Start of Block

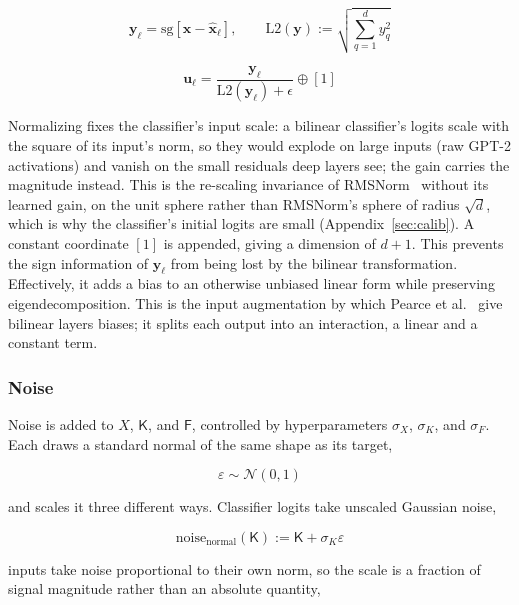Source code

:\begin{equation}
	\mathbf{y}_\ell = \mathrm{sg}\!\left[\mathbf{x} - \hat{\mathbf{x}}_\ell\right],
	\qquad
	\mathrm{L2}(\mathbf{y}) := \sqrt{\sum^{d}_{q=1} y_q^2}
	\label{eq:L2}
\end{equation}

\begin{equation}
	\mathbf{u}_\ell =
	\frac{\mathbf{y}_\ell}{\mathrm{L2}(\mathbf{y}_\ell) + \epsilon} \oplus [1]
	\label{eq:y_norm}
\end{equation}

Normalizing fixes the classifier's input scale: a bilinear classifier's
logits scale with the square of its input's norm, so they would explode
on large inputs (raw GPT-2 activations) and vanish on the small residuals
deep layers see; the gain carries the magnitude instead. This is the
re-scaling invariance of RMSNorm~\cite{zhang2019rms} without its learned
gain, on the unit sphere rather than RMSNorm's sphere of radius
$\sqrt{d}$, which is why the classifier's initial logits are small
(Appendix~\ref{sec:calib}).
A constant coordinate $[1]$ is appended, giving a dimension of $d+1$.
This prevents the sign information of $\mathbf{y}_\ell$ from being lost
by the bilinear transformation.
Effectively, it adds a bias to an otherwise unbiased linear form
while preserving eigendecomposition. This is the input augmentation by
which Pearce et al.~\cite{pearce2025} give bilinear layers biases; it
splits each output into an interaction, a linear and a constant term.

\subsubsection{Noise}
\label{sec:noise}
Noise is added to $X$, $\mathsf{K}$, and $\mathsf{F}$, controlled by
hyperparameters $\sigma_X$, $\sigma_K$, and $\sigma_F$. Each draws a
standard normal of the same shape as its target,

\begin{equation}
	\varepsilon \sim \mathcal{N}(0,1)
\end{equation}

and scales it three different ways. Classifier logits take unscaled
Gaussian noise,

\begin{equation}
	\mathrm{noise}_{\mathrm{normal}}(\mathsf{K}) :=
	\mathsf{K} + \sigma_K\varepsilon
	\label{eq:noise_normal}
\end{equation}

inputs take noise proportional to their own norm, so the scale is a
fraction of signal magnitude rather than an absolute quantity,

End of Block
Start of Block

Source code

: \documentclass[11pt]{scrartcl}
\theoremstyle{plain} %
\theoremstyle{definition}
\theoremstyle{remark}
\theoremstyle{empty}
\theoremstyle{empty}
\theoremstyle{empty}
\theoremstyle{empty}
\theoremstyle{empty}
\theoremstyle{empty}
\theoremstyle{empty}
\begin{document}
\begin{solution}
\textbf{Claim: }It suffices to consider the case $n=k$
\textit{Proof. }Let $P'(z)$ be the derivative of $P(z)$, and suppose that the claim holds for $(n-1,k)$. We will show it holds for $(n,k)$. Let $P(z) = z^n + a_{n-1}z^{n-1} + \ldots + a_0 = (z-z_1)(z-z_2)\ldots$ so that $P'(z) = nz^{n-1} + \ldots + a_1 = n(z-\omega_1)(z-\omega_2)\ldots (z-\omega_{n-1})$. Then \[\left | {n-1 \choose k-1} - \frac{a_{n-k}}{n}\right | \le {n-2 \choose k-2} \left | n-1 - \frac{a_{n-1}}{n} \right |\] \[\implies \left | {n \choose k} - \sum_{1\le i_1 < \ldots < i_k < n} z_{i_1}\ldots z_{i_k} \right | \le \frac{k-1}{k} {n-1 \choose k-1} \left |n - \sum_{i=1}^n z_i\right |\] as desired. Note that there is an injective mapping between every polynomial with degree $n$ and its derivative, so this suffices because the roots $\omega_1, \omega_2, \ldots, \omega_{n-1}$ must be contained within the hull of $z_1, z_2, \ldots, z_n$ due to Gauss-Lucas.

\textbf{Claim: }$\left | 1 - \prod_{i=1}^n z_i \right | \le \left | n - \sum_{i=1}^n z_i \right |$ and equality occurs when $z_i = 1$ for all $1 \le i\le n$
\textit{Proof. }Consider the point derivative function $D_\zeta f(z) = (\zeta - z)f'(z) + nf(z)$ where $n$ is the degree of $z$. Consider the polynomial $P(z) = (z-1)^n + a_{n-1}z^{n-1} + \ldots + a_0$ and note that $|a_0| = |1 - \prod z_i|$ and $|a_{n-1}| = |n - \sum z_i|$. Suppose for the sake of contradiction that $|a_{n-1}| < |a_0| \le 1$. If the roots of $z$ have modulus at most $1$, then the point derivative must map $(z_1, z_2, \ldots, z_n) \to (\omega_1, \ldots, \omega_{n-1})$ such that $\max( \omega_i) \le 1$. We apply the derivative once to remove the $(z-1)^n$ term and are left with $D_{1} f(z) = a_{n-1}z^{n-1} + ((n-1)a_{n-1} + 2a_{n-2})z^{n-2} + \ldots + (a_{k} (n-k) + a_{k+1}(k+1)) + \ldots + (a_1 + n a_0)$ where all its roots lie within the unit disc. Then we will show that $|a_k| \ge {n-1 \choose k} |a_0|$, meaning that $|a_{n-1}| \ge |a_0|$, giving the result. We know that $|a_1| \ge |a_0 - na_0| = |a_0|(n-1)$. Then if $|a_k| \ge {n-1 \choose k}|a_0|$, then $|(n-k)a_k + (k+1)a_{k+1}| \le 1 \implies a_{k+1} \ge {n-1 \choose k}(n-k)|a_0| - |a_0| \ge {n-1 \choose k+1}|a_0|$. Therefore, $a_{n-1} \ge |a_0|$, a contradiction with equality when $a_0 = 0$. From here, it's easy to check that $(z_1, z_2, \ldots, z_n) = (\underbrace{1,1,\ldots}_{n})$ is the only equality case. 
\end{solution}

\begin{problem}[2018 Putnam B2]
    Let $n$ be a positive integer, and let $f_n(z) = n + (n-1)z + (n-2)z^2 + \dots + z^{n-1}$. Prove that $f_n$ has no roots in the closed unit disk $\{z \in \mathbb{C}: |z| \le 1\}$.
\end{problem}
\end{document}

End of Block

▶ [Task to complete]
Retype only the lines above between the line with "standard normal of" and the line with "fraction of signal", counting those two lines as well, and keep every character as it is.

▶ [Response area]
standard normal of the same shape as its target,

\begin{equation}
	\varepsilon \sim \mathcal{N}(0,1)
\end{equation}

and scales it three different ways. Classifier logits take unscaled
Gaussian noise,

\begin{equation}
	\mathrm{noise}_{\mathrm{normal}}(\mathsf{K}) :=
	\mathsf{K} + \sigma_K\varepsilon
	\label{eq:noise_normal}
\end{equation}

inputs take noise proportional to their own norm, so the scale is a
fraction of signal magnitude rather than an absolute quantity,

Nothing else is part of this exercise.